→ AIM OF THE EXERCISE:
How many lines below contain the word "APPLANG"? Answer with that number alone.

Saved data entries:
* * * *

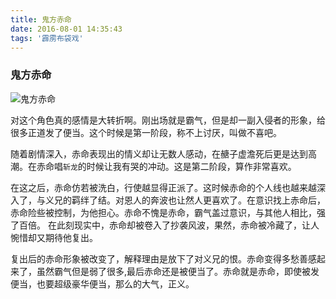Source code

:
 ```yaml
---
title: 鬼方赤命
date: 2016-08-01 14:35:43
tags: '霹雳布袋戏'
---
```


### 鬼方赤命

![鬼方赤命][1]

<!-- more -->

对这个角色真的感情是大转折啊。刚出场就是霸气，但是却一副入侵者的形象，给很多正道发了便当。这个时候是第一阶段，称不上讨厌，叫做不喜吧。

随着剧情深入，赤命表现出的情义却让无数人感动，在赯子虚澹死后更是达到高潮。在赤命唱`斩龙`的时候让我有哭的冲动。这是第二阶段，算作非常喜欢。

在这之后，赤命仿若被洗白，行使越显得正派了。这时候赤命的个人线也越来越深入了，与义兄的羁绊了结。对恩人的奔波也让然人更喜欢了。在意识找上赤命后，赤命险些被控制，为他担心。赤命不愧是赤命，霸气盖过意识，与其他人相比，强了百倍。
在此刻现实中，赤命却被卷入了抄袭风波，果然，赤命被冷藏了，让人惋惜却又期待他复出。

复出后的赤命形象被改变了，解释理由是放下了对义兄的恨。赤命变得多愁善感起来了，虽然霸气但是弱了很多,最后赤命还是被便当了。赤命就是赤命，即使被发便当，也要超级豪华便当，那么的大气，正义。

[1]:http://img-pili.qiniudn.com/guifangchiming
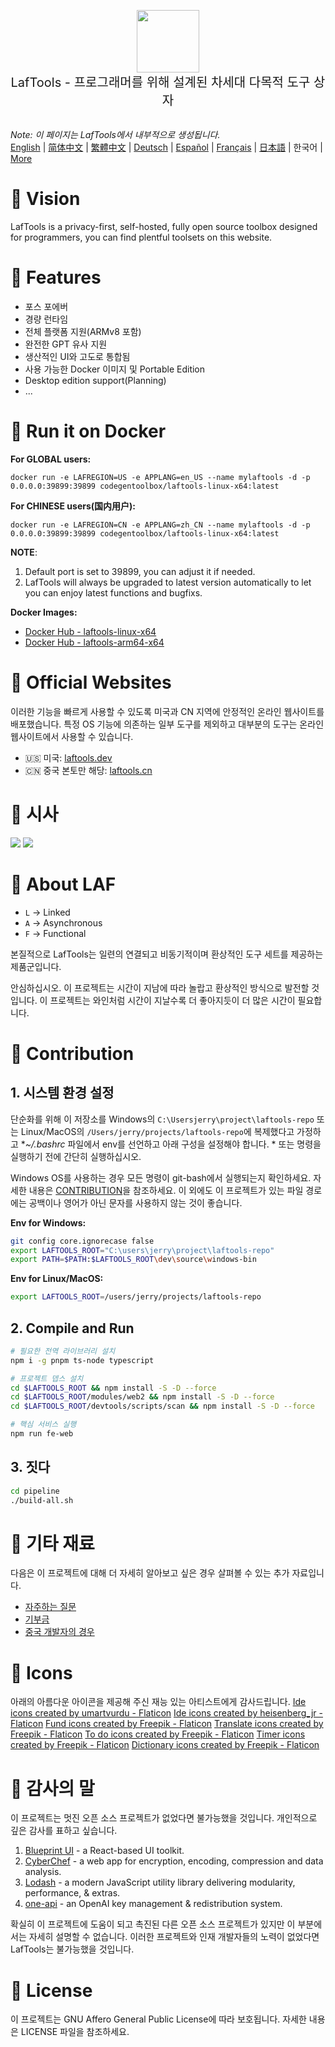 <p align="center">
<img width="100" src="https://github.com/work7z/LafTools/blob/dev/modules/web2/public/static/icon.png?raw=true"></img>
<br>
<span style="font-size:20px">LafTools - 프로그래머를 위해 설계된 차세대 다목적 도구 상자
</span>
<!-- <center>
<div style="text-align:center;">
<a target="_blank" href="http://cloud.laftools.cn">LafTools의 내부자 버전 미리보기</a>
</div>
</center> -->
<br><br>
</p>

<i>Note: 이 페이지는 LafTools에서 내부적으로 생성됩니다.</i> <br/> [English](/docs/en_US/README.md)  |  [简体中文](/docs/zh_CN/README.md)  |  [繁體中文](/docs/zh_HK/README.md)  |  [Deutsch](/docs/de/README.md)  |  [Español](/docs/es/README.md)  |  [Français](/docs/fr/README.md)  |  [日本語](/docs/ja/README.md)  |  한국어 | [More](/docs/) <br/>

# 🔮 Vision

LafTools is a privacy-first, self-hosted, fully open source toolbox designed for programmers, you can find plentful toolsets on this website.

# 💌 Features

- 포스 포에버
- 경량 런타임
- 전체 플랫폼 지원(ARMv8 포함)
- 완전한 GPT 유사 지원
- 생산적인 UI와 고도로 통합됨
- 사용 가능한 Docker 이미지 및 Portable Edition
- Desktop edition support(Planning)
- ...

# 🚀 Run it on Docker

**For GLOBAL users:**

```
docker run -e LAFREGION=US -e APPLANG=en_US --name mylaftools -d -p 0.0.0.0:39899:39899 codegentoolbox/laftools-linux-x64:latest
```

**For CHINESE users(国内用户):**

```
docker run -e LAFREGION=CN -e APPLANG=zh_CN --name mylaftools -d -p 0.0.0.0:39899:39899 codegentoolbox/laftools-linux-x64:latest
```

**NOTE**:

1. Default port is set to 39899, you can adjust it if needed.
2. LafTools will always be upgraded to latest version automatically to let you can enjoy latest functions and bugfixs.

**Docker Images:**

- [Docker Hub - laftools-linux-x64](https://hub.docker.com/r/codegentoolbox/laftools-linux-x64)
- [Docker Hub - laftools-arm64-x64](https://hub.docker.com/r/codegentoolbox/laftools-arm64-x64)

# 🔋 Official Websites

이러한 기능을 빠르게 사용할 수 있도록 미국과 CN 지역에 안정적인 온라인 웹사이트를 배포했습니다. 특정 OS 기능에 의존하는 일부 도구를 제외하고 대부분의 도구는 온라인 웹사이트에서 사용할 수 있습니다.

- 🇺🇸 미국: [laftools.dev](https://laftools.dev)
- 🇨🇳 중국 본토만 해당: [laftools.cn](https://laftools.cn)

# 🌠 시사

![](https://github.com/work7z/LafTools/blob/dev/devtools/images/portal-1.png?raw=true)
![](https://github.com/work7z/LafTools/blob/dev/devtools/images/preview-dark.png?raw=true)

# 📡 About LAF

- `L` -> Linked
- `A` -> Asynchronous
- `F` -> Functional

본질적으로 LafTools는 일련의 연결되고 비동기적이며 환상적인 도구 세트를 제공하는 제품군입니다.

안심하십시오. 이 프로젝트는 시간이 지남에 따라 놀랍고 환상적인 방식으로 발전할 것입니다. 이 프로젝트는 와인처럼 시간이 지날수록 더 좋아지듯이 더 많은 시간이 필요합니다.

# 🌠 Contribution

## 1. 시스템 환경 설정

단순화를 위해 이 저장소를 Windows의 `C:\Usersjerry\project\laftools-repo` 또는 Linux/MacOS의 `/Users/jerry/projects/laftools-repo`에 복제했다고 가정하고 **~/.bashrc* 파일에서 env를 선언하고 아래 구성을 설정해야 합니다. * 또는 명령을 실행하기 전에 간단히 실행하십시오.

Windows OS를 사용하는 경우 모든 명령이 git-bash에서 실행되는지 확인하세요. 자세한 내용은 [CONTRIBUTION](/docs/ko/CONTRIBUTION.md)을 참조하세요. 이 외에도 이 프로젝트가 있는 파일 경로에는 공백이나 영어가 아닌 문자를 사용하지 않는 것이 좋습니다.

**Env for Windows:**

```bash
git config core.ignorecase false
export LAFTOOLS_ROOT="C:\users\jerry\project\laftools-repo"
export PATH=$PATH:$LAFTOOLS_ROOT\dev\source\windows-bin
```

**Env for Linux/MacOS:**

```bash
export LAFTOOLS_ROOT=/users/jerry/projects/laftools-repo
```

## 2. Compile and Run

```bash
# 필요한 전역 라이브러리 설치
npm i -g pnpm ts-node typescript

# 프로젝트 뎁스 설치
cd $LAFTOOLS_ROOT && npm install -S -D --force
cd $LAFTOOLS_ROOT/modules/web2 && npm install -S -D --force
cd $LAFTOOLS_ROOT/devtools/scripts/scan && npm install -S -D --force

# 핵심 서비스 실행
npm run fe-web

```

## 3. 짓다

```bash
cd pipeline
./build-all.sh
```

# 📑 기타 재료

다음은 이 프로젝트에 대해 더 자세히 알아보고 싶은 경우 살펴볼 수 있는 추가 자료입니다.

- [자주하는 질문](/docs/ko/FAQ.md)
- [기부금](/docs/ko/CONTRIBUTION.md)
- [중국 개발자의 경우](/devtools/notes/common/issues.md)

# 💐 Icons

아래의 아름다운 아이콘을 제공해 주신 재능 있는 아티스트에게 감사드립니다.
<a href="https://www.flaticon.com/free-icons/ide" title="ide icons">Ide icons created by umartvurdu - Flaticon</a>
<a href="https://www.flaticon.com/free-icons/ide" title="ide icons">Ide icons created by heisenberg_jr - Flaticon</a>
<a href="https://www.flaticon.com/free-icons/fund" title="fund icons">Fund icons created by Freepik - Flaticon</a>
<a href="https://www.flaticon.com/free-icons/translate" title="translate icons">Translate icons created by Freepik - Flaticon</a>
<a href="https://www.flaticon.com/free-icons/to-do" title="to do icons">To do icons created by Freepik - Flaticon</a>
<a href="https://www.flaticon.com/free-icons/timer" title="timer icons">Timer icons created by Freepik - Flaticon</a>
<a href="https://www.flaticon.com/free-icons/dictionary" title="dictionary icons">Dictionary icons created by Freepik - Flaticon</a>

# 🙏 감사의 말

이 프로젝트는 멋진 오픈 소스 프로젝트가 없었다면 불가능했을 것입니다. 개인적으로 깊은 감사를 표하고 싶습니다.

1. [Blueprint UI](https://blueprintjs.com/) - a React-based UI toolkit.
1. [CyberChef](https://github.com/gchq/CyberChef/tree/master) - a web app for encryption, encoding, compression and data analysis.
1. [Lodash](https://github.com/lodash/lodash) - a modern JavaScript utility library delivering modularity, performance, & extras.
1. [one-api](https://github.com/songquanpeng/one-api) - an OpenAI key management & redistribution system.

확실히 이 프로젝트에 도움이 되고 촉진된 다른 오픈 소스 프로젝트가 있지만 이 부분에서는 자세히 설명할 수 없습니다. 이러한 프로젝트와 인재 개발자들의 노력이 없었다면 LafTools는 불가능했을 것입니다.

# 🪪 License

이 프로젝트는 GNU Affero General Public License에 따라 보호됩니다. 자세한 내용은 LICENSE 파일을 참조하세요.
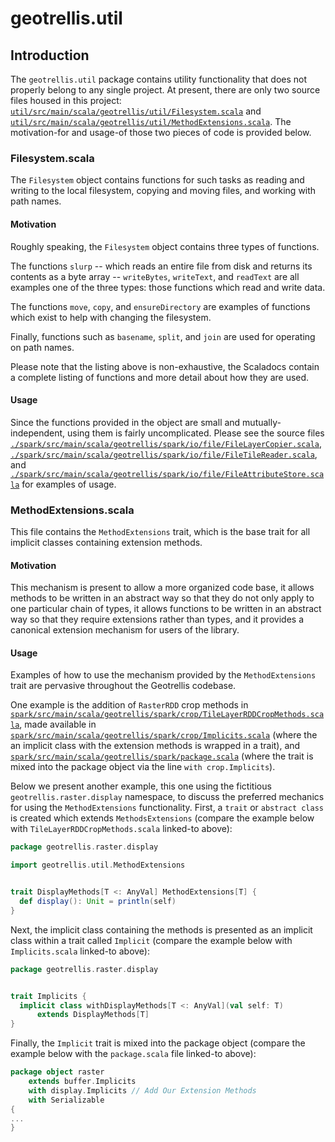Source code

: # geotrellis.util

## Introduction ##

The `geotrellis.util` package contains utility functionality that does not properly belong to any single project.
At present, there are only two source files housed in this project:
[`util/src/main/scala/geotrellis/util/Filesystem.scala`](https://github.com/geotrellis/geotrellis/blob/master/util/src/main/scala/geotrellis/util/Filesystem.scala) and
[`util/src/main/scala/geotrellis/util/MethodExtensions.scala`](https://github.com/geotrellis/geotrellis/blob/master/util/src/main/scala/geotrellis/util/MethodExtensions.scala).
The motivation-for and usage-of those two pieces of code is provided below.

### Filesystem.scala ###

The `Filesystem` object contains functions for such tasks as
reading and writing to the local filesystem,
copying and moving files,
and working with path names.

#### Motivation ####

Roughly speaking, the `Filesystem` object contains three types of functions.

The functions `slurp`
-- which reads an entire file from disk and returns its contents as a byte array --
`writeBytes`, `writeText`, and `readText` are all examples one of the three types:
those functions which read and write data.

The functions `move`, `copy`, and `ensureDirectory`
are examples of functions which exist to help with changing the filesystem.

Finally, functions such as `basename`, `split`, and `join`
are used for operating on path names.

Please note that the listing above is non-exhaustive,
the Scaladocs contain a complete listing of functions and more detail about how they are used.

#### Usage ####

Since the functions provided in the object are small and mutually-independent,
using them is fairly uncomplicated.
Please see the source files
[`./spark/src/main/scala/geotrellis/spark/io/file/FileLayerCopier.scala`](https://github.com/geotrellis/geotrellis/blob/master/spark/src/main/scala/geotrellis/spark/io/file/FileLayerCopier.scala),
[`./spark/src/main/scala/geotrellis/spark/io/file/FileTileReader.scala`](https://github.com/geotrellis/geotrellis/blob/master/spark/src/main/scala/geotrellis/spark/io/file/FileTileReader.scala), and
[`./spark/src/main/scala/geotrellis/spark/io/file/FileAttributeStore.scala`](https://github.com/geotrellis/geotrellis/blob/master/spark/src/main/scala/geotrellis/spark/io/file/FileAttributeStore.scala)
for examples of usage.

### MethodExtensions.scala ###

This file contains the `MethodExtensions` trait,
which is the base trait for all implicit classes containing extension methods.

#### Motivation ####

This mechanism is present to allow a more organized code base,
it allows methods to be written in an abstract way so that they do not only apply to one particular chain of types,
it allows functions to be written in an abstract way so that they require extensions rather than types,
and it provides a canonical extension mechanism for users of the library.

#### Usage ####

Examples of how to use the mechanism provided by the `MethodExtensions` trait
are pervasive throughout the Geotrellis codebase.

One example is the addition of `RasterRDD` crop methods in
[`spark/src/main/scala/geotrellis/spark/crop/TileLayerRDDCropMethods.scala`](https://github.com/geotrellis/geotrellis/blob/master/spark/src/main/scala/geotrellis/spark/crop/TileLayerRDDCropMethods.scala),
made available in [`spark/src/main/scala/geotrellis/spark/crop/Implicits.scala`](https://github.com/geotrellis/geotrellis/blob/master/spark/src/main/scala/geotrellis/spark/crop/Implicits.scala)
(where the an implicit class with the extension methods is wrapped in a trait),
and [`spark/src/main/scala/geotrellis/spark/package.scala`](https://github.com/geotrellis/geotrellis/blob/master/spark/src/main/scala/geotrellis/spark/package.scala)
(where the trait is mixed into the package object via the line `with crop.Implicits`).

Below we present another example, this one using the fictitious `geotrellis.raster.display` namespace,
to discuss the preferred mechanics for using the `MethodExtensions` functionality.
First, a `trait` or `abstract class` is created which extends `MethodsExtensions`
(compare the example below with `TileLayerRDDCropMethods.scala` linked-to above):
```scala
package geotrellis.raster.display

import geotrellis.util.MethodExtensions


trait DisplayMethods[T <: AnyVal] MethodExtensions[T] {
  def display(): Unit = println(self)
}
```

Next, the implicit class containing the methods is presented as an implicit class within a trait called `Implicit`
(compare the example below with `Implicits.scala` linked-to above):
```scala
package geotrellis.raster.display


trait Implicits {
  implicit class withDisplayMethods[T <: AnyVal](val self: T)
      extends DisplayMethods[T]
}
```

Finally, the `Implicit` trait is mixed into the package object
(compare the example below with the `package.scala` file linked-to above):
```scala
package object raster
    extends buffer.Implicits
    with display.Implicits // Add Our Extension Methods
    with Serializable
{
...
}
```
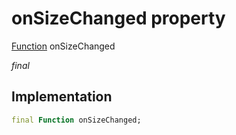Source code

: 


# onSizeChanged property






[Function](https://api.flutter.dev/flutter/dart-core/Function-class.html) onSizeChanged
  
_final_






## Implementation

```dart
final Function onSizeChanged;


```







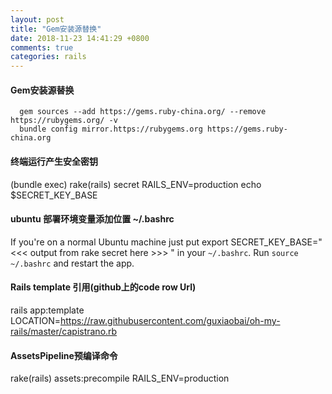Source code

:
 ```yaml
---
layout: post
title: "Gem安装源替换"
date: 2018-11-23 14:41:29 +0800
comments: true
categories: rails
---
```


#### Gem安装源替换
```
  gem sources --add https://gems.ruby-china.org/ --remove https://rubygems.org/ -v
  bundle config mirror.https://rubygems.org https://gems.ruby-china.org
```
#### 终端运行产生安全密钥
  (bundle exec) rake(rails) secret RAILS_ENV=production
  echo $SECRET_KEY_BASE
#### ubuntu 部署环境变量添加位置 ~/.bashrc
If you're on a normal Ubuntu machine just put export SECRET_KEY_BASE=" <<< output from rake secret here >>> " in your `~/.bashrc`.
Run `source ~/.bashrc` and restart the app.

#### Rails template 引用(github上的code row Url)
  rails app:template LOCATION=https://raw.githubusercontent.com/guxiaobai/oh-my-rails/master/capistrano.rb

#### AssetsPipeline预编译命令
  rake(rails) assets:precompile RAILS_ENV=production
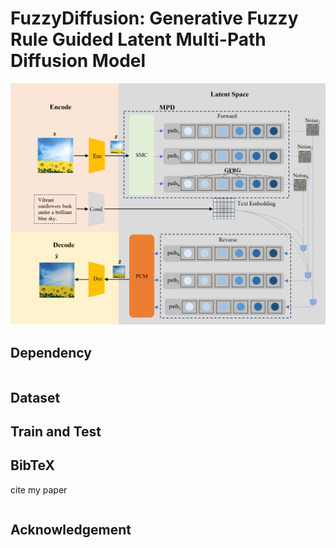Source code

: # FuzzyDiffusion: Generative Fuzzy Rule Guided Latent Multi-Path Diffusion Model

![FuzzyDiffusion](./doc/png/framework.png)

## Dependency
```
```

## Dataset


## Train and Test



## BibTeX
cite my paper
```
```

## Acknowledgement

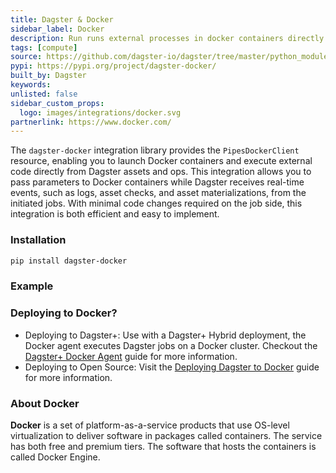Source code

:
 ```yaml
---
title: Dagster & Docker
sidebar_label: Docker
description: Run runs external processes in docker containers directly from Dagster.
tags: [compute]
source: https://github.com/dagster-io/dagster/tree/master/python_modules/libraries/dagster-docker
pypi: https://pypi.org/project/dagster-docker/
built_by: Dagster
keywords:
unlisted: false
sidebar_custom_props:
  logo: images/integrations/docker.svg
partnerlink: https://www.docker.com/
---
```


The `dagster-docker` integration library provides the `PipesDockerClient` resource, enabling you to launch Docker containers and execute external code directly from Dagster assets and ops. This integration allows you to pass parameters to Docker containers while Dagster receives real-time events, such as logs, asset checks, and asset materializations, from the initiated jobs. With minimal code changes required on the job side, this integration is both efficient and easy to implement.

### Installation

```bash
pip install dagster-docker
```

### Example

<CodeExample path="docs_snippets/docs_snippets/integrations/docker.py" language="python" />

### Deploying to Docker?

- Deploying to Dagster+: Use with a Dagster+ Hybrid deployment, the Docker agent executes Dagster jobs on a Docker cluster. Checkout the [Dagster+ Docker Agent](https://docs.dagster.io/dagster-plus/deployment/deployment-types/hybrid/docker/) guide for more information.
- Deploying to Open Source: Visit the [Deploying Dagster to Docker](https://docs.dagster.io/guides/deploy/deployment-options/docker) guide for more information.

### About Docker

**Docker** is a set of platform-as-a-service products that use OS-level virtualization to deliver software in packages called containers. The service has both free and premium tiers. The software that hosts the containers is called Docker Engine.
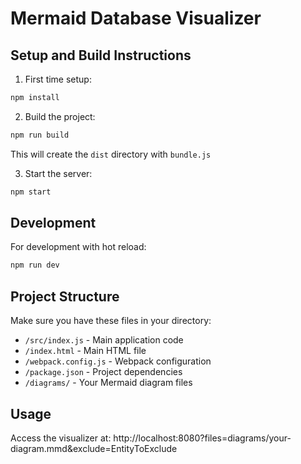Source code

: # Mermaid Database Visualizer

## Setup and Build Instructions

1. First time setup:
```bash
npm install
```

2. Build the project:
```bash
npm run build
```
This will create the `dist` directory with `bundle.js`

3. Start the server:
```bash
npm start
```

## Development

For development with hot reload:
```bash
npm run dev
```

## Project Structure

Make sure you have these files in your directory:
- `/src/index.js` - Main application code
- `/index.html` - Main HTML file
- `/webpack.config.js` - Webpack configuration
- `/package.json` - Project dependencies
- `/diagrams/` - Your Mermaid diagram files

## Usage

Access the visualizer at:
http://localhost:8080?files=diagrams/your-diagram.mmd&exclude=EntityToExclude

* * * *

→ REPLY TO THE TASK:
2